# Nussy's PonTIN boats



## Nussy (Mar 9, 2011)

Well it's build #3. Here's my blank slate to start with 2-24' pontoons 18" in diameter. Found on Craigslist..a little beat up but it's really hard to find used pontoons....or even a trashed old pontoon boat. 



I plan to cut them in 1/2 and build two similar boats out of it. I figured I can learn on the first one and make some tweaks for the 2nd build and sell the first one. Here's the layout of how I plan cut them up.



Then I'll basically take the 12 foot pontoons and build this. Current plan is 6 foot wide with a deck of 9' long. bow and stern trolling motor setup. I'm thinking 100" aluminum....but I do have some carpet to burn from my last build so we'll see how the budget goes. 



Open to suggestions. Stay tuned.


----------



## Howard (Mar 9, 2011)

Man, you have to much time on your hands, LOL. Good luck and look foward to see your progress =D>


----------



## Nussy (Mar 9, 2011)

Howard said:


> Man, you have to much time on your hands, LOL. Good luck and look foward to see your progress =D>



It's still winter here in WI. 14" of ice on the lake. 3" of snow today. At this rate I'll have both done before ice out :LOL2:


----------



## minicuda (Mar 9, 2011)

very cool i'll be watching this one!


----------



## Waterwings (Mar 9, 2011)

Looking forward to the build! 8)


----------



## hsiftac (Mar 10, 2011)

cant wait to see how this goes


----------



## Outdoorsman (Mar 10, 2011)

I am in Wisconsin... I got first dibs on your first build when you decide to sell it...

Awesome idea...

Outdoorsman.


----------



## jasper60103 (Mar 10, 2011)

Nussy said:


> Howard said:
> 
> 
> > Man, you have to much time on your hands, LOL. Good luck and look foward to see your progress =D>
> ...



Yea, this winter has been very painful in Mn. The garage is just getting warm enough to start winter projects, LOL. 

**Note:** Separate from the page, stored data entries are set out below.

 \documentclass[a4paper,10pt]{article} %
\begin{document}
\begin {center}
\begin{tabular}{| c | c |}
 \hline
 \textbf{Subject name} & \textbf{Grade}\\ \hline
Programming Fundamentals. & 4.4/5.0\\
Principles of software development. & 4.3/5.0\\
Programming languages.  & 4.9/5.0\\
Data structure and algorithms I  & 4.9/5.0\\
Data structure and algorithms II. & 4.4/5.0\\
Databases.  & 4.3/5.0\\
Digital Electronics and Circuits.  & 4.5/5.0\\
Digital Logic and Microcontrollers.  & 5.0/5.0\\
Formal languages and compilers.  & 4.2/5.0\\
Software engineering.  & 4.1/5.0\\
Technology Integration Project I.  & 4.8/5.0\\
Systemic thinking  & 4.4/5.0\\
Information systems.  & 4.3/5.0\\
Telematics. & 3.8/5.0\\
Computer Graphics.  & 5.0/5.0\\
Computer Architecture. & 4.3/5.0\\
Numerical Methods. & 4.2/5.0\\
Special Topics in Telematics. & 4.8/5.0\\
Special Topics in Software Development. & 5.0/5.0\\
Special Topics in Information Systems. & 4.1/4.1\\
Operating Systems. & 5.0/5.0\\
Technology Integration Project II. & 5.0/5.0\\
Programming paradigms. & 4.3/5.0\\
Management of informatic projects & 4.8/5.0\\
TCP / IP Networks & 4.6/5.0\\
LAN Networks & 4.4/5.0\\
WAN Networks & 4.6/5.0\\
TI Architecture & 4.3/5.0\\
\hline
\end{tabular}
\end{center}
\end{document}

Look forward to your progress.


----------



## Nussy (Mar 20, 2011)

Well I got the first set of pontoons back from my fab guy. Obviously, these are the front half of the 24 footers. I think they turned out pretty good, he said they were a nightmare....hoping the bill didn't double.....I'm supposed to get the other two this week



About all I got done this weekend was I figured out how I'm going to lay everything out. New plan calls for the deck to be 6' x 8'. Found some aluminum decking that I really like only problem is it's 7 hours away....I really want to do it right since this boat will be sitting outside all the time. Guess I'll have to bite the bullet on the shipping. 

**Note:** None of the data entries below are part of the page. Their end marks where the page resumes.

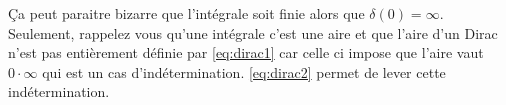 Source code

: Ça peut paraitre bizarre que l'intégrale soit finie alors que
$\delta(0) = \infty$.
Seulement, rappelez vous qu'une intégrale c'est une aire et que
l'aire d'un Dirac n'est pas entièrement définie par \eqref{eq:dirac1}
car celle ci impose que l'aire vaut $0 \cdot \infty$ qui est un cas
d'indétermination.
\eqref{eq:dirac2} permet de lever cette indétermination.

I also polished the pontoons up a bit. 

Before



After


----------



## basstender10.6 (Mar 20, 2011)

good start. this is going to be a cool mod


----------



## Nussy (Mar 26, 2011)

Yesterday I cleaned up the tubes with a product call ZING. It's pretty nasty stuff(has hydrochloric acid), but it does a really nice job to make aluminum look almost new. Today I spent a couple hours and got the frame installed on boat #1 today. The guy I had cut the pontoons, still doesn't have the 2nd set welded up, so I'm stuck for now. I decided to go with 2" x 1" x 1/8" C Channel. I wanted do do Bassboy's hat design, but this was a little easier and cheaper since I could buy it stock and didn't have to find some one to cut it and bend it. I also ordered the decking this week. I decided to use a product called Last Deck https://www.lastdeck.com. It's powdercoated aluminum decking. It was a little pricey but I think it will be worth it since this boat will sit outside all the time. It should be here in a couple weeks. Here's a pic of where it stands today.


----------



## hsiftac (Mar 26, 2011)

ive been waitin for some pictures on this one, thank you! this looks awesome and cant wait to see more progress


----------



## bailey86 (Mar 26, 2011)

one my realitives have a pontoon turned into a dock and cut a hole in the middle of it and droped a stainless steel tube from a washing machine in it and works great for a livewell would there be room for something like that


----------



## Bugpac (Mar 26, 2011)

Looking good, I think if it was me, I would weld a end across the c channel on each side, I use to build crest pontoon boats 20 yrs ago, seems like we did this to strengthen the deck.


----------



## Nussy (Mar 26, 2011)

bailey86 said:


> one my realitives have a pontoon turned into a dock and cut a hole in the middle of it and droped a stainless steel tube from a washing machine in it and works great for a livewell would there be room for something like that


I've been kicking around a few live well/storage ideas below the deck but I couldn't think of a good way to do it that didn't involve something custom due to the aluminum plank decking. I was also worried about how deep they could be and stay above the water line. I then thought about a box above deck toward the rear for life jackets, anchor, battery, etc. 



Bugpac said:


> Looking good, I think if it was me, I would weld a end across the c channel on each side, I use to build crest pontoon boats 20 yrs ago, seems like we did this to strengthen the deck.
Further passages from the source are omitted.